Always ride as far to the right as possible (safety permitting), which is usually in a marked bike lane, or to the right of a white line painted on the right of a roadway (a shoulder). Leaders of Killer Beez groups will try to choose routes with such a lane or shoulder along the route.

Bicycles have the same rights as all other vehicles and are allowed to use the roadway (i.e. to the left of the white line) if a bike lane or shoulder is not available or is unsafe (due to debris etc.). But be careful because some drivers don’t understand your need for space in their roadway.

When leading:

  • Point to any hazards in the lane, plus call and signal any upcoming turns or stops.
  • Don’t over-accelerate after a tight turn or climb because the riders behind are still going slowly and will get dropped.
  • When ready to give-up the lead, check there is no traffic behind, move slightly to the left, give a ”flick” with your right elbow so the second rider knows to assume the lead.
  • Ease off on your power slightly and “slide” to the back of the group. Note that you are “abreast” of other riders.

From the BC Motor Vehicle Act.

183 (2) A person operating a cycle……must not ride abreast of another person operating a cycle.

However if you checked the road was clear of traffic there should be no conflicts with drivers.

  • Not all of our Beez are strong enough to take a pull at the front. If that is you, please merge back as described above.

When taking over the lead:

  • DO NOT speed up.
  • DO NOT change gears, unless really necessary.
  • You should just feel a little more strain in your quads as you start to pull into the headwind.
  • Don’t overdo your effort and rip the group apart.
  • Listen for a call of “Gapping” from behind in case you start pulling away and need to slow down a little.
  • Remember that you are now responsible to send back hand (and voice) signals to other riders behind you.
  • If the previous leader rode faster or slower than normal for the group, try to reset to the normal pace.
  • The length of time each leader spends at the front will vary for each rider. Don’t be a hog at the front. When safe, pull out, do an elbow flick and slide back.

In the paceline:

The pull rider will ride at a constant pace and therefore will not coast. In order for the whole pace line to stay together and maintain a constant pace, no rider should be coasting. If you must slow slightly, a soft pedal may become necessary, or even a slight use of brake while maintaining soft pedal.

To summarize: The riders are not really “passing on the right”. It is more a case of the former leader “regressing on the left”. This is quite safe because both the former leader and the followers are aware of that happening. Also, the roadway to the left should be clear of traffic and safe for the former leader to slide back.


The pace and structure of the group will change dynamically when climbing a hill due to the different speeds of each rider. A lot of passing will occur.

Our basic rule of ‘No passing on the right’ applies here as this is not a paceline situation. The steepness of the hill will determine when the group dynamic changes. Leaders are no longer sliding back, and strong riders are moving to the front.

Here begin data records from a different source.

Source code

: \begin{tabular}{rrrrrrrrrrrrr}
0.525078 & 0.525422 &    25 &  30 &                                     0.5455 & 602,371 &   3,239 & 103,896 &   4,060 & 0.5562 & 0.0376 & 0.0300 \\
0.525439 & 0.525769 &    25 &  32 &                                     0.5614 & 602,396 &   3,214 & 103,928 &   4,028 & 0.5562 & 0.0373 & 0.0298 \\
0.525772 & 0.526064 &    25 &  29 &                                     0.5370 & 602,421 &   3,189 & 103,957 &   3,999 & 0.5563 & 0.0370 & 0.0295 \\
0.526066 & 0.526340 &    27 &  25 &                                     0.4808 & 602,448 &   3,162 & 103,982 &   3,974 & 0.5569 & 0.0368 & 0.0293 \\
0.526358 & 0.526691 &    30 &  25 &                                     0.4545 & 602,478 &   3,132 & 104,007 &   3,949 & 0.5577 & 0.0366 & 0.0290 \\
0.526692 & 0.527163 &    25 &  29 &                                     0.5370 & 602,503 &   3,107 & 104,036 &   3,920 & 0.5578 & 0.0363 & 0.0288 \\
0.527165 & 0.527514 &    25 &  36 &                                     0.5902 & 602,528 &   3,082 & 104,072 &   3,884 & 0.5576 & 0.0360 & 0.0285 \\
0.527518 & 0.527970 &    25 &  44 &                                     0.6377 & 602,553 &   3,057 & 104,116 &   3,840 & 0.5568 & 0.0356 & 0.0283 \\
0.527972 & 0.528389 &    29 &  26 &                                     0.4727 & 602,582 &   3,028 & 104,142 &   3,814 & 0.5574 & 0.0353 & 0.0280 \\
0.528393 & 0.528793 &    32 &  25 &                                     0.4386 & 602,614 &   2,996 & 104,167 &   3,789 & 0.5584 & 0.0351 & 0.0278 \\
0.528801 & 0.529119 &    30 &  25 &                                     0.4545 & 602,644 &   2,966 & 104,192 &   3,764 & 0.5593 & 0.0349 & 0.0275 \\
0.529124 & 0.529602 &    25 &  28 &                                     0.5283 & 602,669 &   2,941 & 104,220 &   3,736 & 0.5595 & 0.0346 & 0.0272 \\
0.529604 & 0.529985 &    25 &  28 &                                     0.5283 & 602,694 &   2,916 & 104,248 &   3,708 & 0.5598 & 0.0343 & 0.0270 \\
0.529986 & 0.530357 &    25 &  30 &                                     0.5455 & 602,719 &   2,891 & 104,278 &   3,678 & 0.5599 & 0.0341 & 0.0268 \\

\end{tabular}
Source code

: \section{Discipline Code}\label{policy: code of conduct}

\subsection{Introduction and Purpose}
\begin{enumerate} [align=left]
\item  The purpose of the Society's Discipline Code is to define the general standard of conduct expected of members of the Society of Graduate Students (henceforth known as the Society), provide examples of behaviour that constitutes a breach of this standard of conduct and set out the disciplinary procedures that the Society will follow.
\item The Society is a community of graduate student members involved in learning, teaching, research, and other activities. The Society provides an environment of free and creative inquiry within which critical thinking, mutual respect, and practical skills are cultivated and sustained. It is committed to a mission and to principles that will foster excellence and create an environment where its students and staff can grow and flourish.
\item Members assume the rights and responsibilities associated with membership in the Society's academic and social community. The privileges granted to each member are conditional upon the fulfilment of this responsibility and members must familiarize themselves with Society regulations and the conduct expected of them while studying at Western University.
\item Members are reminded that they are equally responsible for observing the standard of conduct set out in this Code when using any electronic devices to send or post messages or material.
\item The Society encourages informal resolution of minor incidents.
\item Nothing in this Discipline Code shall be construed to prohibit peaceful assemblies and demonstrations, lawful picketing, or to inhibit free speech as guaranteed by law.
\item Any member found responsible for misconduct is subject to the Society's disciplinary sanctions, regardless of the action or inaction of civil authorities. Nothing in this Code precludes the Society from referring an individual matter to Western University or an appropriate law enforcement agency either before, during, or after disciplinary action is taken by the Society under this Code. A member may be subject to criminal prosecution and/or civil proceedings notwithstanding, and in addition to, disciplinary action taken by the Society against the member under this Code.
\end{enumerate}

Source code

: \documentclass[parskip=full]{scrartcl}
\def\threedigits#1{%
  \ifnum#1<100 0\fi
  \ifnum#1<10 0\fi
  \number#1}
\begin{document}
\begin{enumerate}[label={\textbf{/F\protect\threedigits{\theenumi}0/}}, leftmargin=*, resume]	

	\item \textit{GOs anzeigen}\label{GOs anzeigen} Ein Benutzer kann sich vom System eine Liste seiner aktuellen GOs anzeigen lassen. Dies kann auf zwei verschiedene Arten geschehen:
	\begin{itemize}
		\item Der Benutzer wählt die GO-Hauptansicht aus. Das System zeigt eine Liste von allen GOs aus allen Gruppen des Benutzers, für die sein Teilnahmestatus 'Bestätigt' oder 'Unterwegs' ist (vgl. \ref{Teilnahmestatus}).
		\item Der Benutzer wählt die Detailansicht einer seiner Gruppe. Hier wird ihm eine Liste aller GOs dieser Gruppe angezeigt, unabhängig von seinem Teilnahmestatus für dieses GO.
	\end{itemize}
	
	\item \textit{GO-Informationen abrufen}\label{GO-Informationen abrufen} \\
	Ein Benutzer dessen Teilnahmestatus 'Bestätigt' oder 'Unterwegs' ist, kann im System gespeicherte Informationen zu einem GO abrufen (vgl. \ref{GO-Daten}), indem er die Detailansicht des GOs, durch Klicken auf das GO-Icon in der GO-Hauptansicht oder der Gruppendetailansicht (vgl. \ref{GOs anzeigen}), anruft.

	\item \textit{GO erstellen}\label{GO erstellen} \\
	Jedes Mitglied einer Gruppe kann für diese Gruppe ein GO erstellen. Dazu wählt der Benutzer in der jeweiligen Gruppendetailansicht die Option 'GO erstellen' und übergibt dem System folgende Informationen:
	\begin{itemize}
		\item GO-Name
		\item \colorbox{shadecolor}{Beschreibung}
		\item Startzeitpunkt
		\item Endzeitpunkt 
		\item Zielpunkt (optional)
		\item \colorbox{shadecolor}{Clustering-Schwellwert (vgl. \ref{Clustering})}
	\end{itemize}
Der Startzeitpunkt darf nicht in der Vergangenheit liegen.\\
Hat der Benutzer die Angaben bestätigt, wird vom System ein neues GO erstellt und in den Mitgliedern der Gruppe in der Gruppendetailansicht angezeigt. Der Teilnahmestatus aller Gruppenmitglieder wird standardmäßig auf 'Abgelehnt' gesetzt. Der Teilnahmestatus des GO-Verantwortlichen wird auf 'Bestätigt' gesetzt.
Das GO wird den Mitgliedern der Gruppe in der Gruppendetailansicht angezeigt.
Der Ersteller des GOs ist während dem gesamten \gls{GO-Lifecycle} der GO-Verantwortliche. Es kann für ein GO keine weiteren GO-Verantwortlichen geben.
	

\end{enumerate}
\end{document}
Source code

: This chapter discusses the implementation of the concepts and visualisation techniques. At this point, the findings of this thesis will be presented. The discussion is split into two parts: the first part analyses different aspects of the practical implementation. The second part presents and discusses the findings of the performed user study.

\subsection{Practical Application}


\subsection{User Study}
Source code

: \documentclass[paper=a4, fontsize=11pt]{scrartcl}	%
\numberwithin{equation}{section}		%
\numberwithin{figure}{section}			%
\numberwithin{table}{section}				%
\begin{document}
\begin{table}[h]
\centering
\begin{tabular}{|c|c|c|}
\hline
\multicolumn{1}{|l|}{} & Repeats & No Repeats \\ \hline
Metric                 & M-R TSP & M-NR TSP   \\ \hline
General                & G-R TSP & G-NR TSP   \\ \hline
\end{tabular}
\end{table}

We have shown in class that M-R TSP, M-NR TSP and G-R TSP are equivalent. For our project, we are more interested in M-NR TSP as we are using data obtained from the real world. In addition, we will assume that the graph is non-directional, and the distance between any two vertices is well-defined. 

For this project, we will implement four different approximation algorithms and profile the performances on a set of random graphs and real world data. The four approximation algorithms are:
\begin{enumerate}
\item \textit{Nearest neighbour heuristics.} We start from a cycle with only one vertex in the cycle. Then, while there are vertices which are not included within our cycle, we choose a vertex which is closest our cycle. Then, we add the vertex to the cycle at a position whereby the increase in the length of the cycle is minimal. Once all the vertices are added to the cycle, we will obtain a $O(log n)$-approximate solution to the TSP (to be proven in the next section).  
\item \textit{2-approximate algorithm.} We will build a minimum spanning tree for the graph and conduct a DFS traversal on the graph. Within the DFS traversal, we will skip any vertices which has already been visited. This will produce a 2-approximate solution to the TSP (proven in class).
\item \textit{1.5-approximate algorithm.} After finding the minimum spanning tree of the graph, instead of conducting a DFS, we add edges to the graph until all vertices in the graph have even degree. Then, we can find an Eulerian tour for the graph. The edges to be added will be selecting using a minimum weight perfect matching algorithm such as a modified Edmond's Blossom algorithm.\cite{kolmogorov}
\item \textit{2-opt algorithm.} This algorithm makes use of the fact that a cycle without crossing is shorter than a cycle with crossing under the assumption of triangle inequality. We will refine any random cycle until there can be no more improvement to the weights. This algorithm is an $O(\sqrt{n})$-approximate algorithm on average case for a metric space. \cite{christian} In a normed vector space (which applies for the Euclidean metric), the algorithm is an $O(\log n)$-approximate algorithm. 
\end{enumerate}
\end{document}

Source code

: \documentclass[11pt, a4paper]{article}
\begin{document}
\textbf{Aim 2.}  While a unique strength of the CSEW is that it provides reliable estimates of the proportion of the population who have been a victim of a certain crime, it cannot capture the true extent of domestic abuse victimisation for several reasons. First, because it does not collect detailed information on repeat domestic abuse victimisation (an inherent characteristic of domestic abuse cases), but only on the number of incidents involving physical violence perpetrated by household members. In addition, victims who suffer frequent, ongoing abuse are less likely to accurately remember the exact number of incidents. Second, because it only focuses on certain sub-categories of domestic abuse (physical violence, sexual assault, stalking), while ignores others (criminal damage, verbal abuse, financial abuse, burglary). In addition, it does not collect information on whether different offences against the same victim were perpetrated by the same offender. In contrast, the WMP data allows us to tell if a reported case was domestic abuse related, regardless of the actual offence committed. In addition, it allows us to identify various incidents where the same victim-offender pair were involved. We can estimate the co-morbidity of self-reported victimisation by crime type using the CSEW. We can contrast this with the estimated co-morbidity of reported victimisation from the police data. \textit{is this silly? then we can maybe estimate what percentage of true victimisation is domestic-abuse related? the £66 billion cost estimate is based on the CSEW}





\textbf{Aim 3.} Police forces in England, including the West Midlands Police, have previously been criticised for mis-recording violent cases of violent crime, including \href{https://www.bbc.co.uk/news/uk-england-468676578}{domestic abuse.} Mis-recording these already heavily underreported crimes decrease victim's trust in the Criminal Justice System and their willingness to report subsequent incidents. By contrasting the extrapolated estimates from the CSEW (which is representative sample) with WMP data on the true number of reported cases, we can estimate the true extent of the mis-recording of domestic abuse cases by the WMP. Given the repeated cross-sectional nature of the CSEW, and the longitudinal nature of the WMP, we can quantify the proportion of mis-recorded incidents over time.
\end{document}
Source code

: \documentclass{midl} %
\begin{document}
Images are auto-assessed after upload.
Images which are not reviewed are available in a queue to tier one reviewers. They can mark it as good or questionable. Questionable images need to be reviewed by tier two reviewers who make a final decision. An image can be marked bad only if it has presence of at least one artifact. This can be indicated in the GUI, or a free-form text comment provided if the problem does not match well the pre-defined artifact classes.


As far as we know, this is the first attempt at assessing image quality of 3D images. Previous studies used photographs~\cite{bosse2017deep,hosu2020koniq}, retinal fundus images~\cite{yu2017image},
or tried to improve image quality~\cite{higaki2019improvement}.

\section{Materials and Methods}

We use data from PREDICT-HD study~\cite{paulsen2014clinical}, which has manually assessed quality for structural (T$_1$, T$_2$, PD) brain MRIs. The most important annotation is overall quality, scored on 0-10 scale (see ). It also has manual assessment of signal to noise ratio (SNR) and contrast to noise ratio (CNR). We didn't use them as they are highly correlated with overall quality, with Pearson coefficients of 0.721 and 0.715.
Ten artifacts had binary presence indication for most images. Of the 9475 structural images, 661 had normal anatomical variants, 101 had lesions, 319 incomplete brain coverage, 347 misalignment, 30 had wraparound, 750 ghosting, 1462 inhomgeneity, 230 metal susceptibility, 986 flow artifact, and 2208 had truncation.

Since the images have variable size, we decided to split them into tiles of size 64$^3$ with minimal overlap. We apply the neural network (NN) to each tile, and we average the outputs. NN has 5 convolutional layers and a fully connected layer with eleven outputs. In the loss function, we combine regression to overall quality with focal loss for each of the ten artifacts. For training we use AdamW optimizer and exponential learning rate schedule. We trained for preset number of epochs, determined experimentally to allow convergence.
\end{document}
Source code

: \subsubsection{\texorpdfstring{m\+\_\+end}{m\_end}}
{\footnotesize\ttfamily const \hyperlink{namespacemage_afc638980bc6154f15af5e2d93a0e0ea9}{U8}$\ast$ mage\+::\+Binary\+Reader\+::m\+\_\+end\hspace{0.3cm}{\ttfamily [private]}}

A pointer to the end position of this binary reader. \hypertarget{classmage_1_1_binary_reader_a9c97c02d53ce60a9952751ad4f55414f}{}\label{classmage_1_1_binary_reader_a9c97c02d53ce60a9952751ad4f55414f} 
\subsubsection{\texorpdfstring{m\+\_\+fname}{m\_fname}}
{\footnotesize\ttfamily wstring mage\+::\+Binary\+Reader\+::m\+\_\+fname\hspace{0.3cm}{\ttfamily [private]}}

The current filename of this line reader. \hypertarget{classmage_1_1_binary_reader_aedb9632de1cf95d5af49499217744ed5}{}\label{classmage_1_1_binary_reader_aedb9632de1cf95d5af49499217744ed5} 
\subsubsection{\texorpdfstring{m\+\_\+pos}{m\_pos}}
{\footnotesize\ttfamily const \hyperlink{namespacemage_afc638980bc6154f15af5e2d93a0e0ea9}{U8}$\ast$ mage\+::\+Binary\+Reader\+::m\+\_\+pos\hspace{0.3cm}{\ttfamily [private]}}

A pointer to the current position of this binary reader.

Remember to keep as far to the RIGHT as possible, so that a stronger rider can pass on your left. If you are a slow climber, stay right. Other riders will pass on your left when they can safely do so. The onus of safety is on the rider that is overtaking.

If you wish to pass a slower rider, wait until it is safe to do so, and pass on their LEFT side. Call “On your left” (unless there is lots of room and the group is going very slowly). Then move to the right so that a faster rider can pass you.